From the first line of the material below to the line containing "- The actual", repeat every line exactly and add nothing.

PROVIDED MATERIAL >>
◇ ◇ ◇ ◇ ◇ ◇ ◇

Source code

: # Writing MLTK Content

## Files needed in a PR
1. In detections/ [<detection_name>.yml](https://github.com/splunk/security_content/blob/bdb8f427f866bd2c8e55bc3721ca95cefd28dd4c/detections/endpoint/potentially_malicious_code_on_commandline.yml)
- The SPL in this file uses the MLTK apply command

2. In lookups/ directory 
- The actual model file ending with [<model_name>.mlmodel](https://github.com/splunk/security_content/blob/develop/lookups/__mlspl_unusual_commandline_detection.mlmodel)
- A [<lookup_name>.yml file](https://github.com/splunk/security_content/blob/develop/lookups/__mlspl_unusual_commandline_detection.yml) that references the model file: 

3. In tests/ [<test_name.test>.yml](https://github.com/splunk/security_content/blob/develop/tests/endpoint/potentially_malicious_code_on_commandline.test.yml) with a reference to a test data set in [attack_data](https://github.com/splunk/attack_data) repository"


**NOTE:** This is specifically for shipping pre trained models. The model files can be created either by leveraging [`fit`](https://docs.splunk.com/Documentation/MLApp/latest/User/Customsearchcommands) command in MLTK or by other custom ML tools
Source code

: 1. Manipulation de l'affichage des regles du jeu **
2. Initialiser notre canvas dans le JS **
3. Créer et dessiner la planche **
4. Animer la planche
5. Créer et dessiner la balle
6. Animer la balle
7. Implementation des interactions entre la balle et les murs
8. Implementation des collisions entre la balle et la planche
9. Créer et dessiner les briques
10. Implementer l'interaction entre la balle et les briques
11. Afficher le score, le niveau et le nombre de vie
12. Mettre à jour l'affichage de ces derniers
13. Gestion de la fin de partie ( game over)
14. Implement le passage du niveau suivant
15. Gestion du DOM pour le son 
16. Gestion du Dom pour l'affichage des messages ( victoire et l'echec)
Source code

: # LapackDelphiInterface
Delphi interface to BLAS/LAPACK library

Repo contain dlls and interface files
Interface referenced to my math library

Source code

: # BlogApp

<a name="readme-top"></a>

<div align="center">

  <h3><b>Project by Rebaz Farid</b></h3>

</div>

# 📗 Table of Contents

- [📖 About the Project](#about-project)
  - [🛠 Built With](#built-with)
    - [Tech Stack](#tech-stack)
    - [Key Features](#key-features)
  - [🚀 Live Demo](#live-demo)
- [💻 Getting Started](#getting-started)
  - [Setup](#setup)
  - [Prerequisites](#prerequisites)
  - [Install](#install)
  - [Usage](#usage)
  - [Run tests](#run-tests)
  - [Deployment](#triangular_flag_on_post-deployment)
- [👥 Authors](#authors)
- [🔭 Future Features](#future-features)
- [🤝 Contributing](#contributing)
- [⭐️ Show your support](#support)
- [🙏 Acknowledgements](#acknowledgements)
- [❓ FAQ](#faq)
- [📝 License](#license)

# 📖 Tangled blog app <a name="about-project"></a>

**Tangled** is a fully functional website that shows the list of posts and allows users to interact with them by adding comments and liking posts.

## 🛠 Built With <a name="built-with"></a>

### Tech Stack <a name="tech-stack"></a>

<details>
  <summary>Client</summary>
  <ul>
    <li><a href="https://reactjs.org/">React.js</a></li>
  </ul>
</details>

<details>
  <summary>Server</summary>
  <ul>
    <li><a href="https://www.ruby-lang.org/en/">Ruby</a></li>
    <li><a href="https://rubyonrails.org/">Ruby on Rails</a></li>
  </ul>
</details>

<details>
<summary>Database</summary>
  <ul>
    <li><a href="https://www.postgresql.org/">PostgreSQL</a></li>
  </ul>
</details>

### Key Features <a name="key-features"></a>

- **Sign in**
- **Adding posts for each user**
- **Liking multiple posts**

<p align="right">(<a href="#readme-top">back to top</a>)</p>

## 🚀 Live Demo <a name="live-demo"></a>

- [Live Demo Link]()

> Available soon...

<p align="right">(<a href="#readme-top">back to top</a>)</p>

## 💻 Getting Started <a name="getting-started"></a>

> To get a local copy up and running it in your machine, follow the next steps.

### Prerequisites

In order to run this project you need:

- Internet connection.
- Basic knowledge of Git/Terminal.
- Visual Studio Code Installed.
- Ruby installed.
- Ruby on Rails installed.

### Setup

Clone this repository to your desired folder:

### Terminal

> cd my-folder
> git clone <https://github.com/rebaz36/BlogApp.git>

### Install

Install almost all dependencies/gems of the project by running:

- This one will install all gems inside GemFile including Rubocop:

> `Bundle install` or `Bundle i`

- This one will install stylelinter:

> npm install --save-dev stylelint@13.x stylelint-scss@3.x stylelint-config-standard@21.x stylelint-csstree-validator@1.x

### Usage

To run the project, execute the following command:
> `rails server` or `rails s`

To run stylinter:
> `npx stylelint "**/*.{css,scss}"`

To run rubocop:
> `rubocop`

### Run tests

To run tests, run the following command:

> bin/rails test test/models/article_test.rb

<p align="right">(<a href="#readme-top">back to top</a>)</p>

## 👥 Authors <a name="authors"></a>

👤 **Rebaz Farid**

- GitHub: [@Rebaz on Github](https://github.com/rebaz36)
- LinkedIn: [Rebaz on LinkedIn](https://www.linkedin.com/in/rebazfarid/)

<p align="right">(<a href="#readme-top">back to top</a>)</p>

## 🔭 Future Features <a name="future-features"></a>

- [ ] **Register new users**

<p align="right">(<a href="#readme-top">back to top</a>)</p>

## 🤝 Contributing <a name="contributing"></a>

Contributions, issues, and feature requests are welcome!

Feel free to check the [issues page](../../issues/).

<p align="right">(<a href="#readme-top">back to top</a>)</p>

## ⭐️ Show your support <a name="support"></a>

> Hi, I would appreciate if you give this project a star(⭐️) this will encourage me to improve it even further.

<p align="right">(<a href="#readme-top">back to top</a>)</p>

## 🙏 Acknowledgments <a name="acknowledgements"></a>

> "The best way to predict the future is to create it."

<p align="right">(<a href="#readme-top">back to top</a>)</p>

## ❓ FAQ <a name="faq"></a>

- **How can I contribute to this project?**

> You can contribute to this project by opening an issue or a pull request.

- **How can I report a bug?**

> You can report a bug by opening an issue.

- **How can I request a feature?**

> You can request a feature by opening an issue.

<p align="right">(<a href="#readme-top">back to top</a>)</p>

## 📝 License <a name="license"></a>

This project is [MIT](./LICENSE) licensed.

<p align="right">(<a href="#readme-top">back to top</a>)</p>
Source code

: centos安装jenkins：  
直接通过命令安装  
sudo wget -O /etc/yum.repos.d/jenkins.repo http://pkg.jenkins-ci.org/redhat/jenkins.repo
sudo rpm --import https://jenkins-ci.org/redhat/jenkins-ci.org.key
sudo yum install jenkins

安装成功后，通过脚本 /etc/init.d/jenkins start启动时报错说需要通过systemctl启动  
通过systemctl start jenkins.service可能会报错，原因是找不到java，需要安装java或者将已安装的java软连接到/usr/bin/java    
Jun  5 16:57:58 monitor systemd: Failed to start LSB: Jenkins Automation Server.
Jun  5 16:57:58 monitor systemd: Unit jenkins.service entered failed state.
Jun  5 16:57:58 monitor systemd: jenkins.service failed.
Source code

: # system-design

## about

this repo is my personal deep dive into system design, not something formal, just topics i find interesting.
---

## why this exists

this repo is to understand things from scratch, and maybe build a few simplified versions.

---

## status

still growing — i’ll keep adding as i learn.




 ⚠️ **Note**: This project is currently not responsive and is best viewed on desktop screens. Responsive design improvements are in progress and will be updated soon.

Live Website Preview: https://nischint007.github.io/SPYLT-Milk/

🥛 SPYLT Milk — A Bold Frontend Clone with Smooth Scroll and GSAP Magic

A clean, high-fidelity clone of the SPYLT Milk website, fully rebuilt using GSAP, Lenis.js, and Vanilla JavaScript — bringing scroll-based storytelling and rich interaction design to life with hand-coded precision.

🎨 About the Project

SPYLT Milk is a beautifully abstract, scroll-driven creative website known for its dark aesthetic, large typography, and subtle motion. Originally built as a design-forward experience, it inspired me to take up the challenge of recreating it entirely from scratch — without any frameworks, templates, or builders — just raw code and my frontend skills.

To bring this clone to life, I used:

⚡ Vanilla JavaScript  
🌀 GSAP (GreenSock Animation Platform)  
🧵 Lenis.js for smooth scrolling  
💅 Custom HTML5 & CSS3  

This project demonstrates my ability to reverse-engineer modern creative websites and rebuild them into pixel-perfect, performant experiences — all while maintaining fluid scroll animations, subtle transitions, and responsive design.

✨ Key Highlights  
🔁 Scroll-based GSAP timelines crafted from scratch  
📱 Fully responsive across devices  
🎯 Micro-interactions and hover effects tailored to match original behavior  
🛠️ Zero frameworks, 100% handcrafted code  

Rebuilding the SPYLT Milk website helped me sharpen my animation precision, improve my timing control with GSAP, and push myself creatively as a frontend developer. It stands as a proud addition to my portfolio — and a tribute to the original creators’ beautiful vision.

◇ ◇ ◇ ◇ ◇ ◇ ◇

OUTPUT OF THE TASK >>
Source code

: # Writing MLTK Content

## Files needed in a PR
1. In detections/ [<detection_name>.yml](https://github.com/splunk/security_content/blob/bdb8f427f866bd2c8e55bc3721ca95cefd28dd4c/detections/endpoint/potentially_malicious_code_on_commandline.yml)
- The SPL in this file uses the MLTK apply command

2. In lookups/ directory 
- The actual model file ending with [<model_name>.mlmodel](https://github.com/splunk/security_content/blob/develop/lookups/__mlspl_unusual_commandline_detection.mlmodel)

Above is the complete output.